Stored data
☆ ☆ ☆ ☆ ☆ ☆ ☆

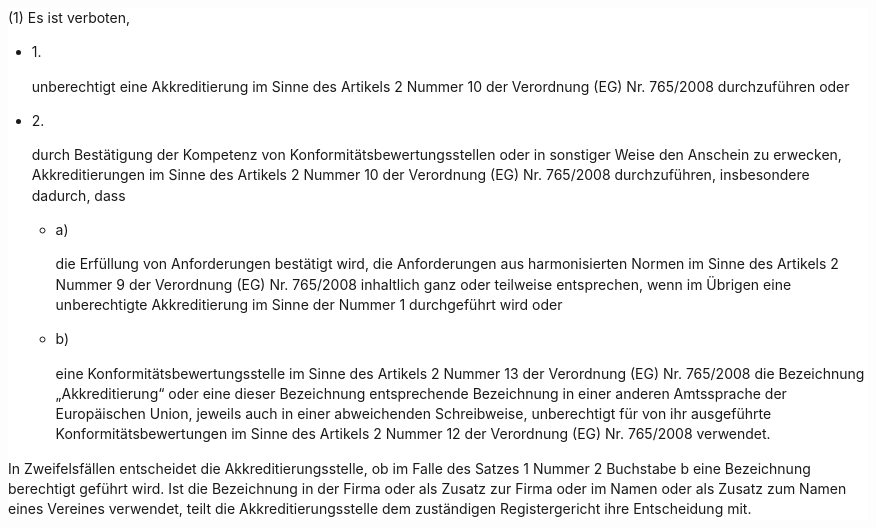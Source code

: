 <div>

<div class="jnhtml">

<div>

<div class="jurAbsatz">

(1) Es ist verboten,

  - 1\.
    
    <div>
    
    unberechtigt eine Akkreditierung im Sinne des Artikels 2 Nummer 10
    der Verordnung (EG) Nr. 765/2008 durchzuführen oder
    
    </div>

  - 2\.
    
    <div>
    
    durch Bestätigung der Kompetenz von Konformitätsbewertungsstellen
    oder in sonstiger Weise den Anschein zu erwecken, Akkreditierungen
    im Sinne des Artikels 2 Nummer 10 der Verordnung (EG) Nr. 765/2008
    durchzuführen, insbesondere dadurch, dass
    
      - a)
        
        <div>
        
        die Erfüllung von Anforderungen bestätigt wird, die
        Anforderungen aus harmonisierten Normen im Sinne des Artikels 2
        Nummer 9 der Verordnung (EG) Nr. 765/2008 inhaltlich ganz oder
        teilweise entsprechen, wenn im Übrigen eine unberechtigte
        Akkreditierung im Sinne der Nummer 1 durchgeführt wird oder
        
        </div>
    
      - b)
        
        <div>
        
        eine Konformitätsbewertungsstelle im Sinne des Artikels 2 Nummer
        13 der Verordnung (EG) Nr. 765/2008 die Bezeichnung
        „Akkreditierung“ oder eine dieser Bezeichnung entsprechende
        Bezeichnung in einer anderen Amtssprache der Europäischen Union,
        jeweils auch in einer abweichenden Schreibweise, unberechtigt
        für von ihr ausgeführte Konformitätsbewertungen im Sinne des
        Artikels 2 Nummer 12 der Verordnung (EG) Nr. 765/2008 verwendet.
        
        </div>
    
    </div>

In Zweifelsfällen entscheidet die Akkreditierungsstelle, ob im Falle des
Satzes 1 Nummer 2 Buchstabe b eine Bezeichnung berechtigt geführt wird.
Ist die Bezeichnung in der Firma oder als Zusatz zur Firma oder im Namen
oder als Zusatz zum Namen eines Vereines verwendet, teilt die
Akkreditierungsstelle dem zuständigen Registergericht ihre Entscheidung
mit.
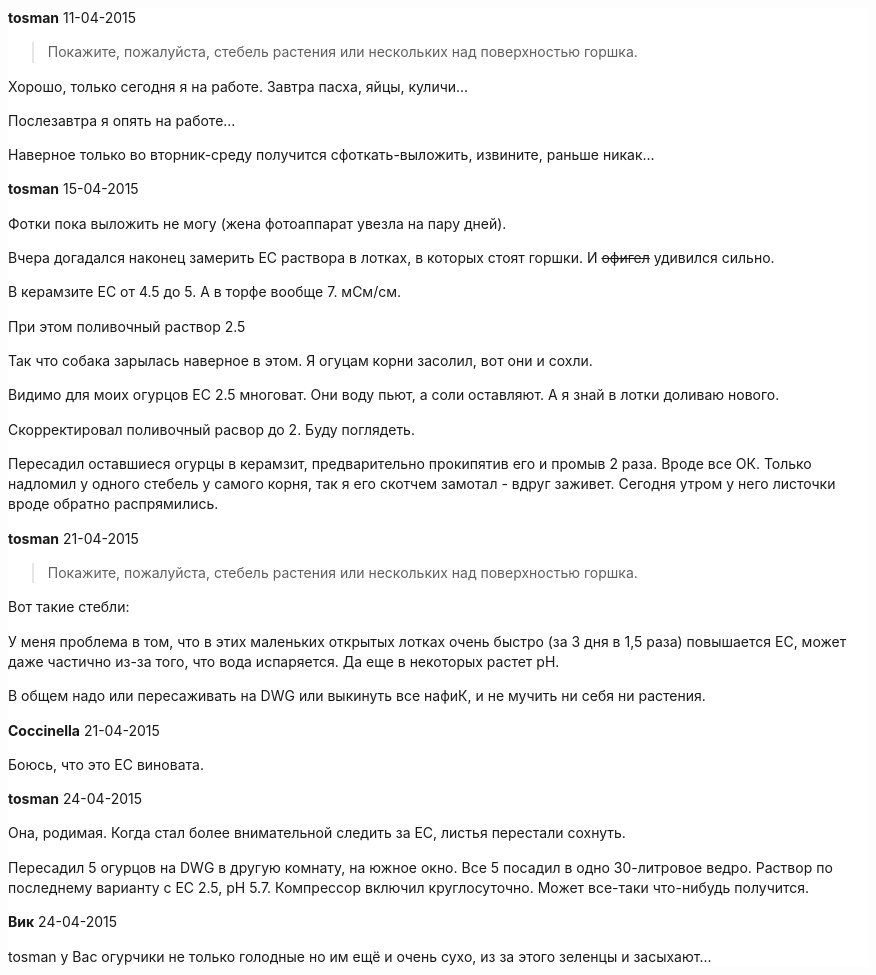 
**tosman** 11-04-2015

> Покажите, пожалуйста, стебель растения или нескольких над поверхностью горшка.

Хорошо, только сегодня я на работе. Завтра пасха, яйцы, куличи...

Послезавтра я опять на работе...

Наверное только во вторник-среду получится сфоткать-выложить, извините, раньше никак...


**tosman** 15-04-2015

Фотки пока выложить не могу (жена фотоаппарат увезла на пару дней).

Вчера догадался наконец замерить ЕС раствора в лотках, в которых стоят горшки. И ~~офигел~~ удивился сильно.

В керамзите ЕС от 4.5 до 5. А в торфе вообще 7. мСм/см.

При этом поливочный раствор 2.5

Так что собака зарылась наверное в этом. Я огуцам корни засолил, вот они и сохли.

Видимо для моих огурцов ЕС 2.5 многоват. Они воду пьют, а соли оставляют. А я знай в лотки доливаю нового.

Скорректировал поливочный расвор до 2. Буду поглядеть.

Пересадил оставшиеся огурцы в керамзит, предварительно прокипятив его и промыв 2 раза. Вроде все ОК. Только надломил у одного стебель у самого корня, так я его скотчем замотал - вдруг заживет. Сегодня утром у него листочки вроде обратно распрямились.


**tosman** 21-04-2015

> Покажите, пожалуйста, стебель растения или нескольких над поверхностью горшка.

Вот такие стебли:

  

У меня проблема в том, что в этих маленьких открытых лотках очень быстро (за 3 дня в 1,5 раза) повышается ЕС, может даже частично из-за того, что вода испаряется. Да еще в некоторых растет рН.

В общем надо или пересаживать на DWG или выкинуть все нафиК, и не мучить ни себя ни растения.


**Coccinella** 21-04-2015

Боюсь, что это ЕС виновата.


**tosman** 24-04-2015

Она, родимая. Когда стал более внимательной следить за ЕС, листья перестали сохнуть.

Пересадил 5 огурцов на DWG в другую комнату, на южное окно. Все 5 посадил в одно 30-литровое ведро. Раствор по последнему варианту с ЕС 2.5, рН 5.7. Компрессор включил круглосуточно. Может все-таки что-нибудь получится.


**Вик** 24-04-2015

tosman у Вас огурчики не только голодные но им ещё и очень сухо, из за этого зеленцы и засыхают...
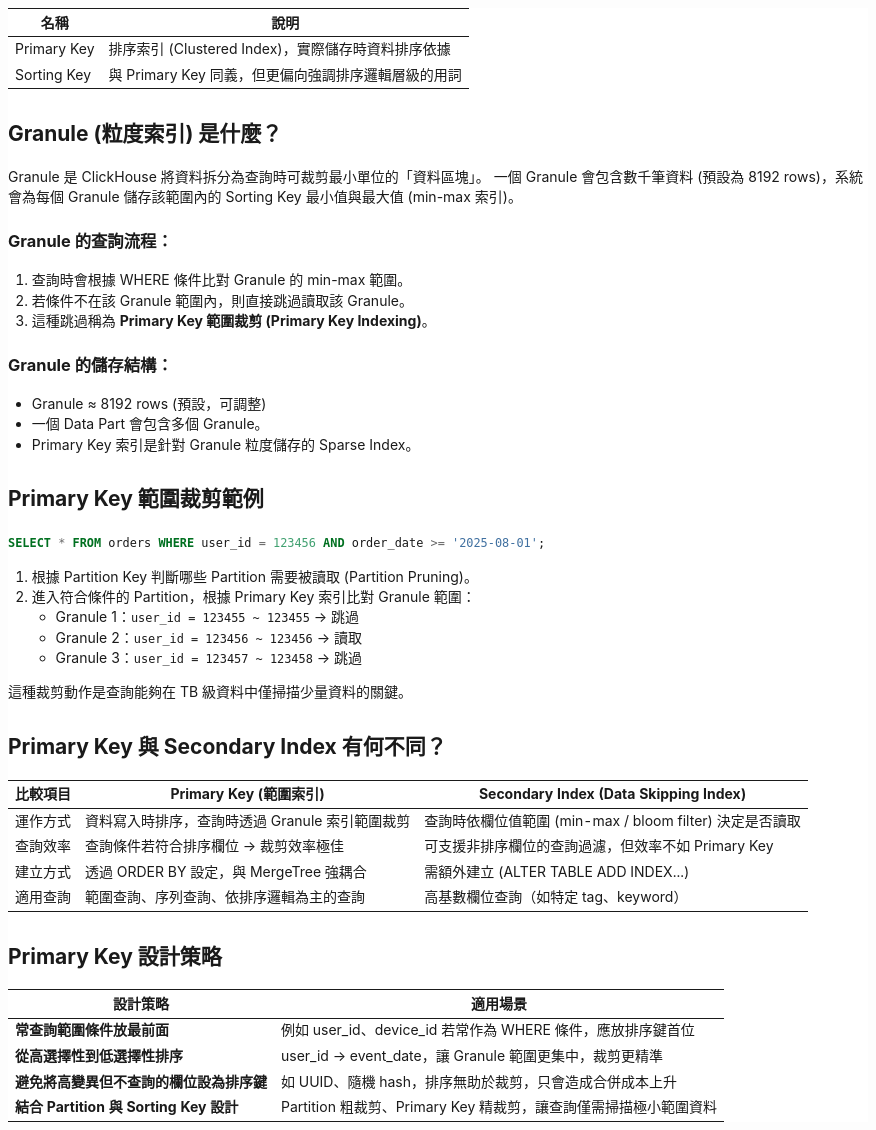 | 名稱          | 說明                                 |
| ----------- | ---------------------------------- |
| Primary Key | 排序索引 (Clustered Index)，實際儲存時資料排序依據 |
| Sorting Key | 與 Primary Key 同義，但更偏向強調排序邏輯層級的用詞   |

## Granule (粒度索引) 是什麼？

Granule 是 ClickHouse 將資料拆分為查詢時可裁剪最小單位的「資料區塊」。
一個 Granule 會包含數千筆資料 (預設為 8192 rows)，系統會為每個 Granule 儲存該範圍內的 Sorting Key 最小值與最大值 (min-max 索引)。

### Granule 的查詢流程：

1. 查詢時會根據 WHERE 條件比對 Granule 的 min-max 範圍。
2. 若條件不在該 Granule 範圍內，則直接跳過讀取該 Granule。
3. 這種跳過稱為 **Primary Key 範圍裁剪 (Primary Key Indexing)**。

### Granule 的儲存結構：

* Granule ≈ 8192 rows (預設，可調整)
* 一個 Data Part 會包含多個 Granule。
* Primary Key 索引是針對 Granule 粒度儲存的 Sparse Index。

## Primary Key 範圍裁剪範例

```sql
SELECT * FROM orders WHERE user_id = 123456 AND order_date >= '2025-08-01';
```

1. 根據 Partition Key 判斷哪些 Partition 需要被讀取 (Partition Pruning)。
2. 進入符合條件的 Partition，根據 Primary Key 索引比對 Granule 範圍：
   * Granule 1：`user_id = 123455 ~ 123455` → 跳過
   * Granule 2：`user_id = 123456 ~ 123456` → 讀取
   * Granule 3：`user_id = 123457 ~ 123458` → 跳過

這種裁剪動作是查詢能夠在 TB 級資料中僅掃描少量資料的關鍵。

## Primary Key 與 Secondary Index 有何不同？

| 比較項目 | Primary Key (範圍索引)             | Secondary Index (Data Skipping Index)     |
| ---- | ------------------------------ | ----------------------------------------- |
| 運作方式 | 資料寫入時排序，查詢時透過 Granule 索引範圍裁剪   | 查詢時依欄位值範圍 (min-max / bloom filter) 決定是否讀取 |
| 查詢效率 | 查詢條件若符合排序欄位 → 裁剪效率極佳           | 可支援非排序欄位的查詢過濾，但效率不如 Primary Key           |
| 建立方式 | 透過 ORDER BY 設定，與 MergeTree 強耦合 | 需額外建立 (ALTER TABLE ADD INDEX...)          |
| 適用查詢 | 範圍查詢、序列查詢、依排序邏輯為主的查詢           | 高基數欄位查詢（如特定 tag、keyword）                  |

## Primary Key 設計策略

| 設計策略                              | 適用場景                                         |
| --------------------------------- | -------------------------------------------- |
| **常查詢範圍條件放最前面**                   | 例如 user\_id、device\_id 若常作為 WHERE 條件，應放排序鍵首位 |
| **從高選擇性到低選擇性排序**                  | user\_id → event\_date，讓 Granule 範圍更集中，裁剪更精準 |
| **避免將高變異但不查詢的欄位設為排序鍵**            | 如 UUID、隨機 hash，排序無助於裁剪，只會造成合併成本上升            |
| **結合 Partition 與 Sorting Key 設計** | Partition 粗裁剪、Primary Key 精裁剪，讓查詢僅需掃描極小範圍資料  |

☆ ☆ ☆ ☆ ☆ ☆ ☆

### Problem requirements:
Wherever the string "работе" appears in the data above, copy the line it sits in.

### Answer section:
Хорошо, только сегодня я на работе. Завтра пасха, яйцы, куличи...
Послезавтра я опять на работе...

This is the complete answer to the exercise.